Les chauffeurs n'ont plus non plus de carte pour les péages autoroutiers. Résultat : ils reçoivent des avis de recouvrement de la société VINCI et les menaces de majorations qui vont avec.
"Nous n'avons plus de badges, la manageure nous a dit d'appuyer sur le bouton rouge en arrivant à la barrière et de laisser un numéro de téléphone. je me suis fais avoir, j'aurais laissé celui du travail, pas mon numéro personnel. Donc les rappels nous sont envoyés à nous les chauffeurs, pas à la société", explique Yassir. "Vous nous devez 90 euros, on en reçoit tous les jours des rappels, j'appelle la directrice, elle ne répond jamais. C'est son entreprise pas la mienne ! "

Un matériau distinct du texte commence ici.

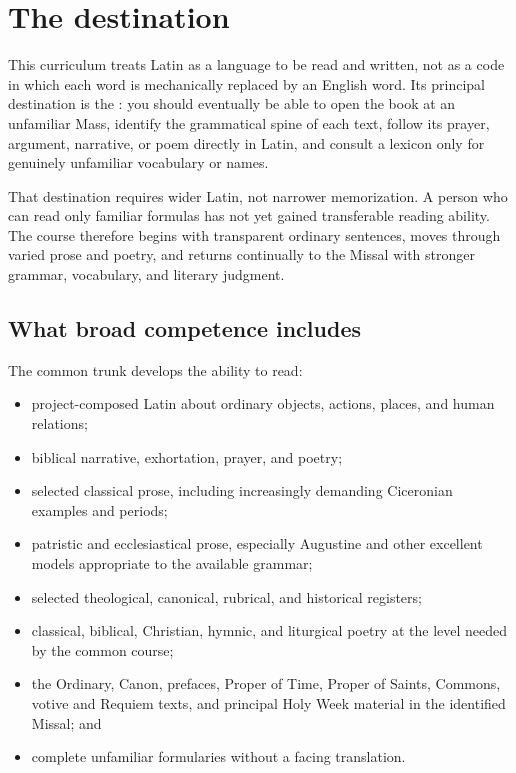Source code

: \chapter{The destination}

This curriculum treats Latin as a language to be read and written, not as a
code in which each word is mechanically replaced by an English word. Its
principal destination is the \Missal: you should eventually be able to open
the book at an unfamiliar Mass, identify the grammatical spine of each text,
follow its prayer, argument, narrative, or poem directly in Latin, and consult
a lexicon only for genuinely unfamiliar vocabulary or names.

That destination requires wider Latin, not narrower memorization. A person who
can read only familiar formulas has not yet gained transferable reading
ability. The course therefore begins with transparent ordinary sentences,
moves through varied prose and poetry, and returns continually to the Missal
with stronger grammar, vocabulary, and literary judgment.

\section{What broad competence includes}

The common trunk develops the ability to read:

\begin{itemize}
  \item project-composed Latin about ordinary objects, actions, places, and
        human relations;
  \item biblical narrative, exhortation, prayer, and poetry;
  \item selected classical prose, including increasingly demanding Ciceronian
        examples and periods;
  \item patristic and ecclesiastical prose, especially Augustine and other
        excellent models appropriate to the available grammar;
  \item selected theological, canonical, rubrical, and historical registers;
  \item classical, biblical, Christian, hymnic, and liturgical poetry at the
        level needed by the common course;
  \item the Ordinary, Canon, prefaces, Proper of Time, Proper of Saints,
        Commons, votive and Requiem texts, and principal Holy Week material in
        the identified Missal; and
  \item complete unfamiliar formularies without a facing translation.
\end{itemize}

Non paiement des heures effectuées
Pour le syndicat, le groupe viole la législation au quotidien : pratique généralisée du travail dissimulé avec non-paiement des heures réellement effectuées, absence de relevés d’heures permettant à chacun de vérifier l’exactitude des données ayant servi à l’élaboration de leurs bulletins de paie, non application de la garantie de rémunération à 39 heures par semaine selon le code des Transports. La liste est longue.
S'y ajoute le refus de payer les repas en application de la convention collective et les heures majorées de nuit.
Des camions dans un état déplorable
Carrosseries, entretien, éléments de sécurité défaillants, les véhicules sont par ailleurs dans un état "déplorable". "Ils ne sont jamais nettoyés, les pneus sont en fin de vie, les pare-chocs tombent en lambeau, certains camions ne sont pas assurés", confirme Yassir.
Et les choses ne s'arrêtent pas là, syndicat et salariés pointent aussi des faits de discrimination raciale, entrainant du stress. Une maltraitance quasi quotidienne. Comme en témoigne cette phrase sur le groupe What's app professionnel de la société : "Faut prendre que des arabes car les noirs ne savent pas conduire". La phrase aurait été écrite selon un salarié par la manageure en personne.
"Nous avons déjà 8 dossiers prêts à partir aux Prud' Hommes et ce n'est qu'un début. Sur le site il y a 80 employés alors qu'il n'y a du travail que pour 27. Ils sont pris pour des chiens, on leur fait faire du désherbage, du gardiennage. Et ils ne sont pas payés."
"Nous ne lâcherons pas l'affaire. En France le groupe maltraite 1800 employés. La maison mère est à Villepinte en région parisienne nous allons lui demander des comptes", conclut Erwann Praud.
La manageure du site n'a souhaité faire aucun commentaire.